# Task description
For this exercise, repeat the listing below from its first line through the line containing "# Installation", exactly as written.

# Record extracts
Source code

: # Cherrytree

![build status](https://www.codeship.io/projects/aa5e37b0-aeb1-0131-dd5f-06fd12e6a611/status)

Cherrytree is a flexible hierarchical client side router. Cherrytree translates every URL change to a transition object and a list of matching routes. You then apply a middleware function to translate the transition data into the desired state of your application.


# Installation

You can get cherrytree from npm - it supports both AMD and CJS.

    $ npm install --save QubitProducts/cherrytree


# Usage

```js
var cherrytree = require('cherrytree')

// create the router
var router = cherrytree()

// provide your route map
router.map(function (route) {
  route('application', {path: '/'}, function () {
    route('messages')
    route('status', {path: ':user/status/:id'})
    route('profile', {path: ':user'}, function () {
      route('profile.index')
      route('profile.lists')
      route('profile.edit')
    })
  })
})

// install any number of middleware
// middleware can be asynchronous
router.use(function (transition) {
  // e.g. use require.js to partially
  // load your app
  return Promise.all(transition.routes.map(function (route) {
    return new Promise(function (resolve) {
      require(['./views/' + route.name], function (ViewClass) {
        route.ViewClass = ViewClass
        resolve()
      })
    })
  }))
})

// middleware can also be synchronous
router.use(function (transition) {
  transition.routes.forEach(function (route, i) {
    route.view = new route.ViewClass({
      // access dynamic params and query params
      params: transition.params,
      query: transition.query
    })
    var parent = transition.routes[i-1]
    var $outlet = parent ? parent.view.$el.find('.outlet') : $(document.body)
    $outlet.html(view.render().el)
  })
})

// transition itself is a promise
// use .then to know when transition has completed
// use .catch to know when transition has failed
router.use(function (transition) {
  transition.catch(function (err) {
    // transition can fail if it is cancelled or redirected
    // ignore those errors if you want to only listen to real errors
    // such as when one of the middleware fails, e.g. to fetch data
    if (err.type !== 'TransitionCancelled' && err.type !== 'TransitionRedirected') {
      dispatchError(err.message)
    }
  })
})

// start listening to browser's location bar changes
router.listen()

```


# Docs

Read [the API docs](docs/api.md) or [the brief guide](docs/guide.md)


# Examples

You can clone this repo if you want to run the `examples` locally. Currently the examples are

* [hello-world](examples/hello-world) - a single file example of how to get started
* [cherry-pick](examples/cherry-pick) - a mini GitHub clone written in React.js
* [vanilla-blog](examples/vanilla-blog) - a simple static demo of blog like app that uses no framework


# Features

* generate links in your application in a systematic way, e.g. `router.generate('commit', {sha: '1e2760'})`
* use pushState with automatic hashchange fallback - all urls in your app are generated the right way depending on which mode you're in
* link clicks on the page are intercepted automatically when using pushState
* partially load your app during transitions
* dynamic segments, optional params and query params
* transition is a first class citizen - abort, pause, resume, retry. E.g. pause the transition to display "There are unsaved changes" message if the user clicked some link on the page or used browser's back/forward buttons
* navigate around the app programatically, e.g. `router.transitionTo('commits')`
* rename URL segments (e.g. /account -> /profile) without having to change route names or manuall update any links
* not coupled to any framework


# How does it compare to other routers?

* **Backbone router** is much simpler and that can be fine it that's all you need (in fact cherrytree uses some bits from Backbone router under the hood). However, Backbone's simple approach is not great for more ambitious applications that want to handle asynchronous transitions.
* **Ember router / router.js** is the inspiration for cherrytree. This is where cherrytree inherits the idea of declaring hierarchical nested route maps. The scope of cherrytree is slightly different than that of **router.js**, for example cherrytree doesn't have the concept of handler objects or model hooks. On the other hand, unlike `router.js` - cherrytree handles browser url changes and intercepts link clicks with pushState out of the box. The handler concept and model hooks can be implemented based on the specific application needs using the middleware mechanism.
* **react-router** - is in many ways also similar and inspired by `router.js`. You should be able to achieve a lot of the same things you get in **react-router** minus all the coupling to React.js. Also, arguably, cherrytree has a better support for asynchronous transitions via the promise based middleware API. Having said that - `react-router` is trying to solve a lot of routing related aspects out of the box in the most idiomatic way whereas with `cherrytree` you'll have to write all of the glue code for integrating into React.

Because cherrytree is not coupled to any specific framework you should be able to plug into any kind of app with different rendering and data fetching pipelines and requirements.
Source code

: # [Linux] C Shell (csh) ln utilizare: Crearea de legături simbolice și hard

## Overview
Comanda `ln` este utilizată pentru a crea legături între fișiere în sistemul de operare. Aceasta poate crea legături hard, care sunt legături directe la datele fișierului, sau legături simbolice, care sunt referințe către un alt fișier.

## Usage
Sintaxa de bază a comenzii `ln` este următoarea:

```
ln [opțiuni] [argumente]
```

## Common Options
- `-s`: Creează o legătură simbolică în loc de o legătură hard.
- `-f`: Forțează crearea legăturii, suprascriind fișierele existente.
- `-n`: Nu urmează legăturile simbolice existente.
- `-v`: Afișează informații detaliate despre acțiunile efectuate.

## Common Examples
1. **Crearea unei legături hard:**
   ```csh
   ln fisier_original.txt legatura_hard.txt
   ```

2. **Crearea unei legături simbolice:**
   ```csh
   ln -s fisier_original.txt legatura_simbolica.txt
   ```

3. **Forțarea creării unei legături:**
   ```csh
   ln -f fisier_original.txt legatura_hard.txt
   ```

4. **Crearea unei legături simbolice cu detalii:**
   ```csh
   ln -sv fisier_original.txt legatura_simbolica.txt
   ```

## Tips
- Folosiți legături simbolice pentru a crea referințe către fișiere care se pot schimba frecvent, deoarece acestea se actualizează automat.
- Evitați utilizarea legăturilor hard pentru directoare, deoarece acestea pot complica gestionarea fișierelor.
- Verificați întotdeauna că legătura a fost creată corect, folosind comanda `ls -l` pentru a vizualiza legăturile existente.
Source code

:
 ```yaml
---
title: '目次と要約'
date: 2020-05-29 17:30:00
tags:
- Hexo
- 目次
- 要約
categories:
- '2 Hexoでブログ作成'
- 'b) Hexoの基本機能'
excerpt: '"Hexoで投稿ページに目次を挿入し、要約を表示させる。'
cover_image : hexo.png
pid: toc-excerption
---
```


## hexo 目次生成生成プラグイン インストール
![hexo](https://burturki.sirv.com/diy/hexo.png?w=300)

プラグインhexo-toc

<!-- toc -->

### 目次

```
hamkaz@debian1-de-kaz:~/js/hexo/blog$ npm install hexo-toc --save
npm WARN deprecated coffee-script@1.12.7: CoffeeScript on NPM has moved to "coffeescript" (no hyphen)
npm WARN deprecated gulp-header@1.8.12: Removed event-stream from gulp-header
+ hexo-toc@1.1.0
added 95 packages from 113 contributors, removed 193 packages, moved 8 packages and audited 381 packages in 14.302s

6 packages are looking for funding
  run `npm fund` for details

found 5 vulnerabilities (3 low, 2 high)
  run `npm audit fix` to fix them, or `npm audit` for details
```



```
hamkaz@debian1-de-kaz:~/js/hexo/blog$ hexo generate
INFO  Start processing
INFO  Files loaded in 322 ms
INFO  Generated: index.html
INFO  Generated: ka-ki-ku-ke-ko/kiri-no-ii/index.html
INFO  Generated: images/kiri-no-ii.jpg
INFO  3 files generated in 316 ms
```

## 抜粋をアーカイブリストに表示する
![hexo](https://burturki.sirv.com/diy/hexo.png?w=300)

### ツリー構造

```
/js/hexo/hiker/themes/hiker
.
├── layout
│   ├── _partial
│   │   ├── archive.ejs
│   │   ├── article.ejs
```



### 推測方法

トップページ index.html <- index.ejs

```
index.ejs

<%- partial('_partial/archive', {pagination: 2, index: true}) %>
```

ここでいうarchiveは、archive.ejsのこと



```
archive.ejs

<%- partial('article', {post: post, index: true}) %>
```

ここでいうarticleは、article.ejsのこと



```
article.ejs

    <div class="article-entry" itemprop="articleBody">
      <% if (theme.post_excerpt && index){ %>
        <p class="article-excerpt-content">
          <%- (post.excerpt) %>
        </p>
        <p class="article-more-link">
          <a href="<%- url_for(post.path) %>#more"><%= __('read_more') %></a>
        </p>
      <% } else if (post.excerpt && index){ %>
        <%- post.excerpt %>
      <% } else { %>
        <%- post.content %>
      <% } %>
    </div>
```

# Response box
Source code

: # Cherrytree

![build status](https://www.codeship.io/projects/aa5e37b0-aeb1-0131-dd5f-06fd12e6a611/status)

Cherrytree is a flexible hierarchical client side router. Cherrytree translates every URL change to a transition object and a list of matching routes. You then apply a middleware function to translate the transition data into the desired state of your application.


# Installation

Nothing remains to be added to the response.